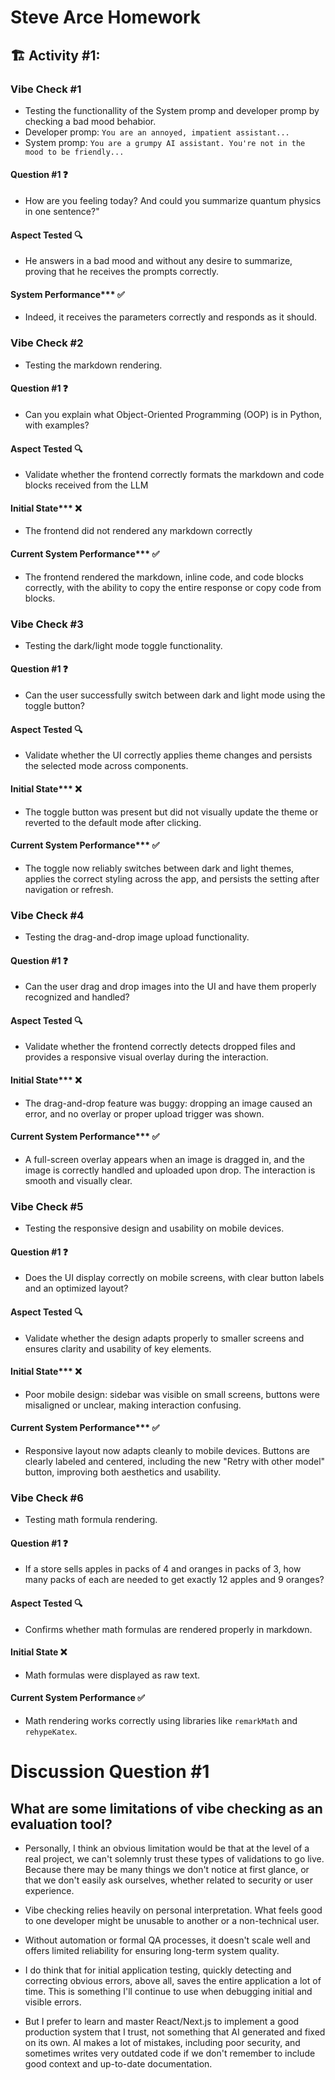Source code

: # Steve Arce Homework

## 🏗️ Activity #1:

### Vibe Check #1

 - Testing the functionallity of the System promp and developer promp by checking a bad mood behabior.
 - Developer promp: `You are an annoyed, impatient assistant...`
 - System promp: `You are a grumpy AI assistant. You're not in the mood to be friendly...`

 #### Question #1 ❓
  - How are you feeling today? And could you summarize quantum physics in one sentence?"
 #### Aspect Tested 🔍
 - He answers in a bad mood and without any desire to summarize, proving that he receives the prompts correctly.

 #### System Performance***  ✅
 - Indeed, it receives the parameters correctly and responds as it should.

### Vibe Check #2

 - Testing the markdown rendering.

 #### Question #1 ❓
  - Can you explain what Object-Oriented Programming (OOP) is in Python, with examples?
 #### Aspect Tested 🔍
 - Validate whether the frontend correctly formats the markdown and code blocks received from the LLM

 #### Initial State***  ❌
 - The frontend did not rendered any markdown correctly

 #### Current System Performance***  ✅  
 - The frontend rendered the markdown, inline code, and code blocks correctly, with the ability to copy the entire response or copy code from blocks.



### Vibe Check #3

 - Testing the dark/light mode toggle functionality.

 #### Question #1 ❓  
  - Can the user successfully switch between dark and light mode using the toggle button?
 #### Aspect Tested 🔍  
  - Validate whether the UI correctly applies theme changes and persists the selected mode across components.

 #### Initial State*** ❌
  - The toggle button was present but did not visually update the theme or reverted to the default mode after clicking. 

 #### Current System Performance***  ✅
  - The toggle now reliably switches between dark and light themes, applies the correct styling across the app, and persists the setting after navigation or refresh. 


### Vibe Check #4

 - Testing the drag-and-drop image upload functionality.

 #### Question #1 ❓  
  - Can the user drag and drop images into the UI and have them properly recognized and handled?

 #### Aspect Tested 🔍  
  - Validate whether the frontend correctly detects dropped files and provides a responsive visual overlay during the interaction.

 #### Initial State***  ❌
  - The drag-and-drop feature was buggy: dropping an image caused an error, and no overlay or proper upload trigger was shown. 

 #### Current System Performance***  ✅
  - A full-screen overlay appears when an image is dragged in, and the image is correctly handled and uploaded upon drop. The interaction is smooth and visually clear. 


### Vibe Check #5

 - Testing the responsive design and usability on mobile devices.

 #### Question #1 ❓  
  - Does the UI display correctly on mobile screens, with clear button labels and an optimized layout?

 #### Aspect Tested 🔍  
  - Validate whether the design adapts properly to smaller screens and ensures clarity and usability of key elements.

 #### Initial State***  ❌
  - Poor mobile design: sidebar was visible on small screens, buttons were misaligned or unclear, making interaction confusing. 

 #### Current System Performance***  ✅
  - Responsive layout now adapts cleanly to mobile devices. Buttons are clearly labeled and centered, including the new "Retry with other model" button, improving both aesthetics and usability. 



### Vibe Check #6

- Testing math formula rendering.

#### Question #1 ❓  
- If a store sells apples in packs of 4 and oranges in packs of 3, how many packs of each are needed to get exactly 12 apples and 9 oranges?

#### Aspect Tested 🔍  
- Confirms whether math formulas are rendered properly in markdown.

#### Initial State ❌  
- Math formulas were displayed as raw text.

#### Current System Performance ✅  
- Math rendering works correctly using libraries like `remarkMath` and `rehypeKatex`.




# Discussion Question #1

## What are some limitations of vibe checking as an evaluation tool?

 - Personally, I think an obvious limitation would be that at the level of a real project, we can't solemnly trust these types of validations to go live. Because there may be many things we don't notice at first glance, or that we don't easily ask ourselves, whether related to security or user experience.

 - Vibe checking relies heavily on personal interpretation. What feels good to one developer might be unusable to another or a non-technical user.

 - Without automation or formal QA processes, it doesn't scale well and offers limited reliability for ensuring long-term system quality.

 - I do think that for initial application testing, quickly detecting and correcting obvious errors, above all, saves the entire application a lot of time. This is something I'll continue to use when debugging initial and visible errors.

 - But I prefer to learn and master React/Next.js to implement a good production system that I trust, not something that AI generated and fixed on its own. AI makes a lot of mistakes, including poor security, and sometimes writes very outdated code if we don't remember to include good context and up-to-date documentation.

*Task goal*: Where a line of the entries contains the word "layout", copy that line.

*Solution for this problem*:
  - Does the UI display correctly on mobile screens, with clear button labels and an optimized layout?
  - Responsive layout now adapts cleanly to mobile devices. Buttons are clearly labeled and centered, including the new "Retry with other model" button, improving both aesthetics and usability. 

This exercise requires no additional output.